[Stored data]
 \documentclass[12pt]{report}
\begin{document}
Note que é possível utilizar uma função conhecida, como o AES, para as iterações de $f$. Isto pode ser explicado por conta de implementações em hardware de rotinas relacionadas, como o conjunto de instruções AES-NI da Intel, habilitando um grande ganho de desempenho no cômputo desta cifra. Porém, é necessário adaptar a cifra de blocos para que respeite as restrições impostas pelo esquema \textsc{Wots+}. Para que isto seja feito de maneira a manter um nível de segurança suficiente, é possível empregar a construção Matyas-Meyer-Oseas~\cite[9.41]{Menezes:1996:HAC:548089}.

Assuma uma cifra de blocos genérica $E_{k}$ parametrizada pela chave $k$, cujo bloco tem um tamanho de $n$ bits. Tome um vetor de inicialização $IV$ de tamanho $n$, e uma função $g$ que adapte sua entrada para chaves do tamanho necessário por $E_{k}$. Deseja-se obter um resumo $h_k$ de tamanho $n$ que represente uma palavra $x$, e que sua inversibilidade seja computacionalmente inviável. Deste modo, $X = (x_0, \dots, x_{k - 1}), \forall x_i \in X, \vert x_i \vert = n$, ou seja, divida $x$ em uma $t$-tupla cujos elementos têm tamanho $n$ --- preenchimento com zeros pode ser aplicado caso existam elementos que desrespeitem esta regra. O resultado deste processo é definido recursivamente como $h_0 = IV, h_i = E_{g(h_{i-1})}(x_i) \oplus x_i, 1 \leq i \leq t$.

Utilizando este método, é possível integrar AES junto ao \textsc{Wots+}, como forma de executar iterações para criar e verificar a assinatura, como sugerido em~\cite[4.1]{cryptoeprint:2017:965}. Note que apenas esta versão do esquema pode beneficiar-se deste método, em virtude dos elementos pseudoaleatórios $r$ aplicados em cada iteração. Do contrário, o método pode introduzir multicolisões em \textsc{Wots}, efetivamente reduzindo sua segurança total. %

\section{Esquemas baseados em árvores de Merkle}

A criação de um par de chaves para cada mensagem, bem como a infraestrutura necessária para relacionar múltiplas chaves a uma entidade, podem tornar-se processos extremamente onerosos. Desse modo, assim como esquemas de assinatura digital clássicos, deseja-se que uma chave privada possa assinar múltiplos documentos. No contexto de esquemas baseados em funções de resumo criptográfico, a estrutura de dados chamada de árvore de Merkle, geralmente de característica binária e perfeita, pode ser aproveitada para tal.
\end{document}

→ **Problem**
Retype all the data, keeping every character the same.

→ **Exercise answer**
 \documentclass[12pt]{report}
\begin{document}
Note que é possível utilizar uma função conhecida, como o AES, para as iterações de $f$. Isto pode ser explicado por conta de implementações em hardware de rotinas relacionadas, como o conjunto de instruções AES-NI da Intel, habilitando um grande ganho de desempenho no cômputo desta cifra. Porém, é necessário adaptar a cifra de blocos para que respeite as restrições impostas pelo esquema \textsc{Wots+}. Para que isto seja feito de maneira a manter um nível de segurança suficiente, é possível empregar a construção Matyas-Meyer-Oseas~\cite[9.41]{Menezes:1996:HAC:548089}.

Assuma uma cifra de blocos genérica $E_{k}$ parametrizada pela chave $k$, cujo bloco tem um tamanho de $n$ bits. Tome um vetor de inicialização $IV$ de tamanho $n$, e uma função $g$ que adapte sua entrada para chaves do tamanho necessário por $E_{k}$. Deseja-se obter um resumo $h_k$ de tamanho $n$ que represente uma palavra $x$, e que sua inversibilidade seja computacionalmente inviável. Deste modo, $X = (x_0, \dots, x_{k - 1}), \forall x_i \in X, \vert x_i \vert = n$, ou seja, divida $x$ em uma $t$-tupla cujos elementos têm tamanho $n$ --- preenchimento com zeros pode ser aplicado caso existam elementos que desrespeitem esta regra. O resultado deste processo é definido recursivamente como $h_0 = IV, h_i = E_{g(h_{i-1})}(x_i) \oplus x_i, 1 \leq i \leq t$.

Utilizando este método, é possível integrar AES junto ao \textsc{Wots+}, como forma de executar iterações para criar e verificar a assinatura, como sugerido em~\cite[4.1]{cryptoeprint:2017:965}. Note que apenas esta versão do esquema pode beneficiar-se deste método, em virtude dos elementos pseudoaleatórios $r$ aplicados em cada iteração. Do contrário, o método pode introduzir multicolisões em \textsc{Wots}, efetivamente reduzindo sua segurança total. %

\section{Esquemas baseados em árvores de Merkle}

A criação de um par de chaves para cada mensagem, bem como a infraestrutura necessária para relacionar múltiplas chaves a uma entidade, podem tornar-se processos extremamente onerosos. Desse modo, assim como esquemas de assinatura digital clássicos, deseja-se que uma chave privada possa assinar múltiplos documentos. No contexto de esquemas baseados em funções de resumo criptográfico, a estrutura de dados chamada de árvore de Merkle, geralmente de característica binária e perfeita, pode ser aproveitada para tal.
\end{document}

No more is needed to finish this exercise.